Top of Entries supplied

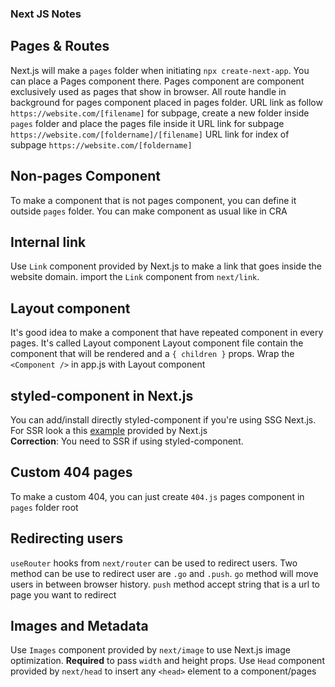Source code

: ### Next JS Notes

## Pages & Routes

Next.js will make a `pages` folder when initiating `npx create-next-app`. You can place a Pages component there.
Pages component are component exclusively used as pages that show in browser.
All route handle in background for pages component placed in pages folder.
URL link as follow `https://website.com/[filename]`
for subpage, create a new folder inside `pages` folder and place the pages file inside it
URL link for subpage `https://website.com/[foldername]/[filename]`
URL link for index of subpage `https://website.com/[foldername]`

## Non-pages Component

To make a component that is not pages component, you can define it outside `pages` folder.
You can make component as usual like in CRA

## Internal link

Use `Link` component provided by Next.js to make a link that goes inside the website domain.
import the `Link` component from `next/link`.

## Layout component

It's good idea to make a component that have repeated component in every pages. It's called Layout component
Layout component file contain the component that will be rendered and a `{ children }` props.
Wrap the `<Component />` in app.js with Layout component

## styled-component in Next.js

You can add/install directly styled-component if you're using SSG Next.js.
For SSR look a this [example](https://github.com/vercel/next.js/tree/canary/examples/with-styled-components)
provided by Next.js<br>
**Correction**: You need to SSR if using styled-component.

## Custom 404 pages

To make a custom 404, you can just create `404.js` pages component in `pages` folder root

## Redirecting users

`useRouter` hooks from `next/router` can be used to redirect users.
Two method can be use to redirect user are `.go` and `.push`.
`go` method will move users in between browser history.
`push` method accept string that is a url to page you want to redirect

## Images and Metadata

Use `Images` component provided by `next/image` to use Next.js image optimization. **Required** to pass `width` and height props.
Use `Head` component provided by `next/head` to insert any `<head>` element to a component/pages
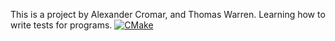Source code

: This is a project by Alexander Cromar, and Thomas Warren. Learning how to write tests for programs.
[![CMake](https://github.com/uofu-emb/Lab2_13/actions/workflows/main.yml/badge.svg?branch=working_branch)](https://github.com/uofu-emb/Lab2_13/actions/workflows/main.yml)
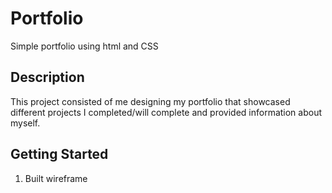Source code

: # Portfolio

Simple portfolio using html and CSS 

## Description

This project consisted of me designing my portfolio that showcased different projects I completed/will complete and provided information about myself.

## Getting Started

1. Built wireframe


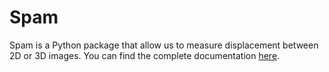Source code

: # Spam

Spam is a Python package that allow us to measure displacement between 2D or 3D images. You can find the complete documentation [here](https://ttk.gricad-pages.univ-grenoble-alpes.fr/spam/intro.html).

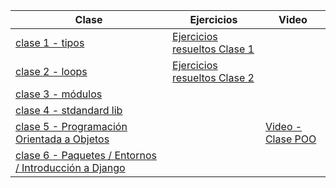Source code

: | Clase | Ejercicios | Video |
|-------|------------|-------|
|[clase 1 - tipos](https://colab.research.google.com/github/qsebas/clases-python/blob/main/clases/Curso_Python_clase_1.ipynb)|[Ejercicios resueltos Clase 1](https://colab.research.google.com/github/qsebas/clases-python/blob/main/clases/ejercicios_resueltos_clase_1.ipynb)| |
|[clase 2 - loops](https://colab.research.google.com/github/qsebas/clases-python/blob/main/clases/Curso_Python_clase_2.ipynb)|[Ejercicios resueltos Clase 2](https://colab.research.google.com/github/qsebas/clases-python/blob/main/clases/ejercicios_resueltos_clase_2.ipynb)| |
|[clase 3 - módulos](https://colab.research.google.com/github/qsebas/clases-python/blob/main/clases/Curso_Python_clase_3.ipynb)|     |   |
|[clase 4 - stdandard lib](https://colab.research.google.com/github/qsebas/clases-python/blob/main/clases/Curso_Python_clase_4.ipynb)|     |  |
|[clase 5 - Programación Orientada a Objetos](https://colab.research.google.com/github/qsebas/clases-python/blob/main/clases/Curso_Python_clase_5.ipynb)|     | [Video - Clase POO](https://drive.google.com/file/d/13CIwOoDC7bQWhWxpGU8L16lt7jMiDlcZ/view?usp=sharing) |
|[clase 6 - Paquetes / Entornos / Introducción a Django](https://colab.research.google.com/github/qsebas/clases-python/blob/main/clases/Curso_Python_clase_6.ipynb)|     |   |

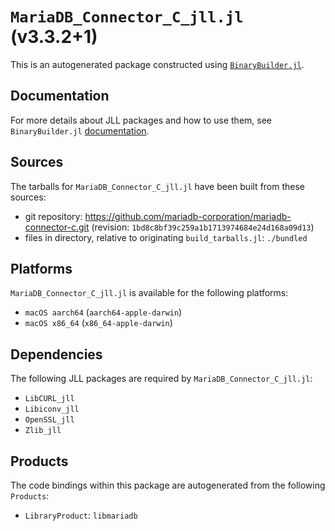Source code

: # `MariaDB_Connector_C_jll.jl` (v3.3.2+1)

This is an autogenerated package constructed using [`BinaryBuilder.jl`](https://github.com/JuliaPackaging/BinaryBuilder.jl).

## Documentation

For more details about JLL packages and how to use them, see `BinaryBuilder.jl` [documentation](https://docs.binarybuilder.org/stable/jll/).

## Sources

The tarballs for `MariaDB_Connector_C_jll.jl` have been built from these sources:

* git repository: https://github.com/mariadb-corporation/mariadb-connector-c.git (revision: `1bd8c8bf39c259a1b1713974684e24d168a09d13`)
* files in directory, relative to originating `build_tarballs.jl`: `./bundled`

## Platforms

`MariaDB_Connector_C_jll.jl` is available for the following platforms:

* `macOS aarch64` (`aarch64-apple-darwin`)
* `macOS x86_64` (`x86_64-apple-darwin`)

## Dependencies

The following JLL packages are required by `MariaDB_Connector_C_jll.jl`:

* `LibCURL_jll`
* `Libiconv_jll`
* `OpenSSL_jll`
* `Zlib_jll`

## Products

The code bindings within this package are autogenerated from the following `Products`:

* `LibraryProduct`: `libmariadb`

Bottom of Entries supplied

Problem to work on
I would like the exact lines from the data above, starting with the one that holds "## Custom 404 pages" and going on through the one that holds "tests for programs.", without the pictures.

Task answer
## Custom 404 pages

To make a custom 404, you can just create `404.js` pages component in `pages` folder root

## Redirecting users

`useRouter` hooks from `next/router` can be used to redirect users.
Two method can be use to redirect user are `.go` and `.push`.
`go` method will move users in between browser history.
`push` method accept string that is a url to page you want to redirect

## Images and Metadata

Use `Images` component provided by `next/image` to use Next.js image optimization. **Required** to pass `width` and height props.
Use `Head` component provided by `next/head` to insert any `<head>` element to a component/pages
Source code

: This is a project by Alexander Cromar, and Thomas Warren. Learning how to write tests for programs.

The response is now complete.